What is needed :: Word for word, print every entry below.
(Records to process)
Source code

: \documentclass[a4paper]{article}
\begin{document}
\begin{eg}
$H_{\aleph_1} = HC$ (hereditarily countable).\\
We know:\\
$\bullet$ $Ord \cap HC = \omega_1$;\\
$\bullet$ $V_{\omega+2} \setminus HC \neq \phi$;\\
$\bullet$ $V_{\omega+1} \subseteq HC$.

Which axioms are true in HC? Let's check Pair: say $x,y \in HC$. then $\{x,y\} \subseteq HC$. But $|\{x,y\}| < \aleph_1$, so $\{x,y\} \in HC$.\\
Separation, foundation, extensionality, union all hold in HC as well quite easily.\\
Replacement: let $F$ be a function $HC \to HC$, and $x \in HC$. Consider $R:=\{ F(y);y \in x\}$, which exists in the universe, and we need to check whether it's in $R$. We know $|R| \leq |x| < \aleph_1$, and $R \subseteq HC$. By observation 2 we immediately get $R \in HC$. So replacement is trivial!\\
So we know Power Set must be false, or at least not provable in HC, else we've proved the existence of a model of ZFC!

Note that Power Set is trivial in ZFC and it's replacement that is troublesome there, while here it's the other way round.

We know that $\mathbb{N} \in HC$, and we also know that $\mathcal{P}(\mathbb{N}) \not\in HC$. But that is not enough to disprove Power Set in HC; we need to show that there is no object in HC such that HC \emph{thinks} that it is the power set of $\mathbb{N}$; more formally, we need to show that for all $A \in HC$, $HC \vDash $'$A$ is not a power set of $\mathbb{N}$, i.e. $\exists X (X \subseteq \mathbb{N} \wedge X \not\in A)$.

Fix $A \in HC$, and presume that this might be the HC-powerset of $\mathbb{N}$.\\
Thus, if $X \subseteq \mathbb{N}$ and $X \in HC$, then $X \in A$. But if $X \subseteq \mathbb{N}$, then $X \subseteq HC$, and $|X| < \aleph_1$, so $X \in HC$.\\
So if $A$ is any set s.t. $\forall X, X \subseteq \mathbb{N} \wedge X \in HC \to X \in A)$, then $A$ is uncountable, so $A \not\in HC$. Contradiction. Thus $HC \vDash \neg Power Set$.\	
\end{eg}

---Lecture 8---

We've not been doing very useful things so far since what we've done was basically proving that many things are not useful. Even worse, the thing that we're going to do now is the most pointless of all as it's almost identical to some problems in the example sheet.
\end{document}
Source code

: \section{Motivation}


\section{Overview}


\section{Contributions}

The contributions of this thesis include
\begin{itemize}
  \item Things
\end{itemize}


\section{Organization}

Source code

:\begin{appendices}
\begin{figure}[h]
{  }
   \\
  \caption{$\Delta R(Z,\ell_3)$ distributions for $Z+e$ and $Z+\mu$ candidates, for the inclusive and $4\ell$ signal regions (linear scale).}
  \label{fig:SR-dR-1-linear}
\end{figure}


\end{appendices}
(End Records to process)
Answer space ::
Source code

: \documentclass[a4paper]{article}
\begin{document}
\begin{eg}
$H_{\aleph_1} = HC$ (hereditarily countable).\\
We know:\\
$\bullet$ $Ord \cap HC = \omega_1$;\\
$\bullet$ $V_{\omega+2} \setminus HC \neq \phi$;\\
$\bullet$ $V_{\omega+1} \subseteq HC$.

Which axioms are true in HC? Let's check Pair: say $x,y \in HC$. then $\{x,y\} \subseteq HC$. But $|\{x,y\}| < \aleph_1$, so $\{x,y\} \in HC$.\\
Separation, foundation, extensionality, union all hold in HC as well quite easily.\\
Replacement: let $F$ be a function $HC \to HC$, and $x \in HC$. Consider $R:=\{ F(y);y \in x\}$, which exists in the universe, and we need to check whether it's in $R$. We know $|R| \leq |x| < \aleph_1$, and $R \subseteq HC$. By observation 2 we immediately get $R \in HC$. So replacement is trivial!\\
So we know Power Set must be false, or at least not provable in HC, else we've proved the existence of a model of ZFC!

Note that Power Set is trivial in ZFC and it's replacement that is troublesome there, while here it's the other way round.

We know that $\mathbb{N} \in HC$, and we also know that $\mathcal{P}(\mathbb{N}) \not\in HC$. But that is not enough to disprove Power Set in HC; we need to show that there is no object in HC such that HC \emph{thinks} that it is the power set of $\mathbb{N}$; more formally, we need to show that for all $A \in HC$, $HC \vDash $'$A$ is not a power set of $\mathbb{N}$, i.e. $\exists X (X \subseteq \mathbb{N} \wedge X \not\in A)$.

Fix $A \in HC$, and presume that this might be the HC-powerset of $\mathbb{N}$.\\
Thus, if $X \subseteq \mathbb{N}$ and $X \in HC$, then $X \in A$. But if $X \subseteq \mathbb{N}$, then $X \subseteq HC$, and $|X| < \aleph_1$, so $X \in HC$.\\
So if $A$ is any set s.t. $\forall X, X \subseteq \mathbb{N} \wedge X \in HC \to X \in A)$, then $A$ is uncountable, so $A \not\in HC$. Contradiction. Thus $HC \vDash \neg Power Set$.\	
\end{eg}

---Lecture 8---

We've not been doing very useful things so far since what we've done was basically proving that many things are not useful. Even worse, the thing that we're going to do now is the most pointless of all as it's almost identical to some problems in the example sheet.
\end{document}
Source code

: \section{Motivation}


\section{Overview}


\section{Contributions}

The contributions of this thesis include
\begin{itemize}
  \item Things
\end{itemize}


\section{Organization}

Source code

:\begin{appendices}
\begin{figure}[h]
{  }
   \\
  \caption{$\Delta R(Z,\ell_3)$ distributions for $Z+e$ and $Z+\mu$ candidates, for the inclusive and $4\ell$ signal regions (linear scale).}
  \label{fig:SR-dR-1-linear}
\end{figure}


\end{appendices}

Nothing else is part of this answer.